「退職代行を使いたいけど、診断書は必要なの?」「会社から診断書を求められたらどうすればいい?」——こうした不安を抱えて検索された方は多いのではないでしょうか。心身の不調で出社が困難な状況では、手続きひとつひとつが大きな負担になります。本記事では、退職代行を利用する際の診断書の必要性・取得方法・提出手順・注意点を、ケース別にわかりやすく解説します。読み終えるころには、自分に診断書が必要かどうかを判断でき、スムーズに退職へ進めるようになります。
退職代行で診断書の提出が必要になるケースとは
まず大前提として、法律上、退職届の提出に診断書は必須ではありません。民法第627条の規定により、雇用期間の定めがない労働者は退職の意思表示から2週間で労働契約を解除できます。診断書がなくても退職自体は可能です。
ただし、以下のケースでは診断書があると退職手続きが有利かつスムーズに進みます。
- 即日退職を希望する場合:民法上は2週間の予告期間が必要ですが、診断書で「就労不能」と証明されれば、やむを得ない事由(民法第628条)として即日退職が認められやすくなります。
- 有給休暇の残日数が2週間未満の場合:退職日まで欠勤扱いになるリスクがありますが、診断書があれば正当な理由のある欠勤として処理されやすくなります。

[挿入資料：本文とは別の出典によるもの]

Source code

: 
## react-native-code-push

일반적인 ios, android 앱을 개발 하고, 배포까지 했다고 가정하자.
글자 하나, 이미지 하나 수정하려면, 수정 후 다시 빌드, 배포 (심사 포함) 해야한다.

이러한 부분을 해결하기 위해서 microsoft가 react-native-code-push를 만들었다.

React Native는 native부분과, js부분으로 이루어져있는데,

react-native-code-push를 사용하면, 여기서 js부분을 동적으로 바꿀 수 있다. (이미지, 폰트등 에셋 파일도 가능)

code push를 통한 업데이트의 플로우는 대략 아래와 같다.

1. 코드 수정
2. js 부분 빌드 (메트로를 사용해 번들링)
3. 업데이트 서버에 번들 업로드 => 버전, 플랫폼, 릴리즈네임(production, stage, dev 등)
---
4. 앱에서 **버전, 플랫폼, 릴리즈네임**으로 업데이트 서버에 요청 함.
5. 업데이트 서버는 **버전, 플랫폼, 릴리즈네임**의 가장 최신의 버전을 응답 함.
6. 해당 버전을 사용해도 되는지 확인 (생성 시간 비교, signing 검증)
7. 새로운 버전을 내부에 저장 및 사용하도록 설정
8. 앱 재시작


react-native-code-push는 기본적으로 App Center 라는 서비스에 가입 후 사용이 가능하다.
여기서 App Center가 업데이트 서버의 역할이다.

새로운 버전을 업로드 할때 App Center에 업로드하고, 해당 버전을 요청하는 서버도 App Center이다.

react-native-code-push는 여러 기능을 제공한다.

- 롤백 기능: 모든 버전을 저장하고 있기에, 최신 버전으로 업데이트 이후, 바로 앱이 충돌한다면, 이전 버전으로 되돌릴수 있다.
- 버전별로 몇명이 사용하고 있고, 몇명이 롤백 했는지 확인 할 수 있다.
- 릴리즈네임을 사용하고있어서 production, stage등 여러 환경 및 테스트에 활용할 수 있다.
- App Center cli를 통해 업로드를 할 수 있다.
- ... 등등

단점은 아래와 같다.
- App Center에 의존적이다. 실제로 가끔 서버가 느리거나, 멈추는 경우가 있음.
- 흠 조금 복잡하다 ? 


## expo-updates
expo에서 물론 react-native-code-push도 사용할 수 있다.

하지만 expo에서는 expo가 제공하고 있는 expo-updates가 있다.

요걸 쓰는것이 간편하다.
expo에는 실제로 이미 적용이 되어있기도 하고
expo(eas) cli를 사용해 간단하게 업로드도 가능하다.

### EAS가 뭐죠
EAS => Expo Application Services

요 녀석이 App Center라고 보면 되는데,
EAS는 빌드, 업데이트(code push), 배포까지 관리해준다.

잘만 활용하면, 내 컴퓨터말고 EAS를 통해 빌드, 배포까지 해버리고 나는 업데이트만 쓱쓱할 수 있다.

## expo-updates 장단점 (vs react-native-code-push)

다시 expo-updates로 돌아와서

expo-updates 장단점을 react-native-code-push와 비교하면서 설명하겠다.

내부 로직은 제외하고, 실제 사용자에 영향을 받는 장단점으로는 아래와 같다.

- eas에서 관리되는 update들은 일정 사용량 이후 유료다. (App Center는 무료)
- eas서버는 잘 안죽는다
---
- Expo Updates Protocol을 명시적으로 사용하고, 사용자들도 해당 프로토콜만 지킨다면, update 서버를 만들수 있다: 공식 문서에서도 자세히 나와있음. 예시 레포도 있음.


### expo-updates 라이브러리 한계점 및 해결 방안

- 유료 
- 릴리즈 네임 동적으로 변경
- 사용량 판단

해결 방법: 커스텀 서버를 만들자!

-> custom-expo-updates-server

- 会社が退職を認めない・引き止めが激しい場合:診断書は客観的証拠となり、退職代行業者や弁護士が会社と交渉する際の強力な材料になります。
- 傷病手当金を申請する場合:退職後も傷病手当金を受給するには、在職中に医師の証明を受ける必要があります。
- 労災申請やパワハラ訴訟を検討している場合:因果関係を証明する重要な証拠として診断書が不可欠です。
診断書の提出が不要なケース
次のような状況であれば、診断書なしでも退職代行を問題なく利用できます。
- 有給休暇の残日数が2週間以上あり、消化で退職日まで出社不要にできる場合
- 会社側が退職に合意しており、即日退職が円満に成立する場合
- 雇用契約に特段の定めがなく、通常の退職手続きで足りる場合
退職代行サービスが会社に連絡した時点で、多くの会社は実質的に即日退職を受け入れます。診断書は「保険」や「交渉材料」として位置づけ、必須書類ではないと理解しておきましょう。
退職代行に使える診断書の取得方法と費用
診断書が必要と判断した場合の具体的な取得手順を解説します。
受診先の選び方
| 症状・目的 | 推奨される診療科 | 備考 |
|---|---|---|
| うつ・適応障害・不安障害など精神的症状 | 心療内科・精神科 | 初診でも当日発行可能な場合あり |
| 不眠・動悸・頭痛など身体症状 | 内科・心療内科 | 身体的原因の除外も兼ねて受診 |
| パワハラによる外傷 | 整形外科・外科 | 写真など証拠の保全も同時に行う |
診断書取得の流れ
- 医療機関を予約:「診断書が必要」と事前に伝えるとスムーズです。
- 問診・診察:症状がいつから始まったか、原因と思われるストレス要因(業務内容・人間関係等)を正直に伝えます。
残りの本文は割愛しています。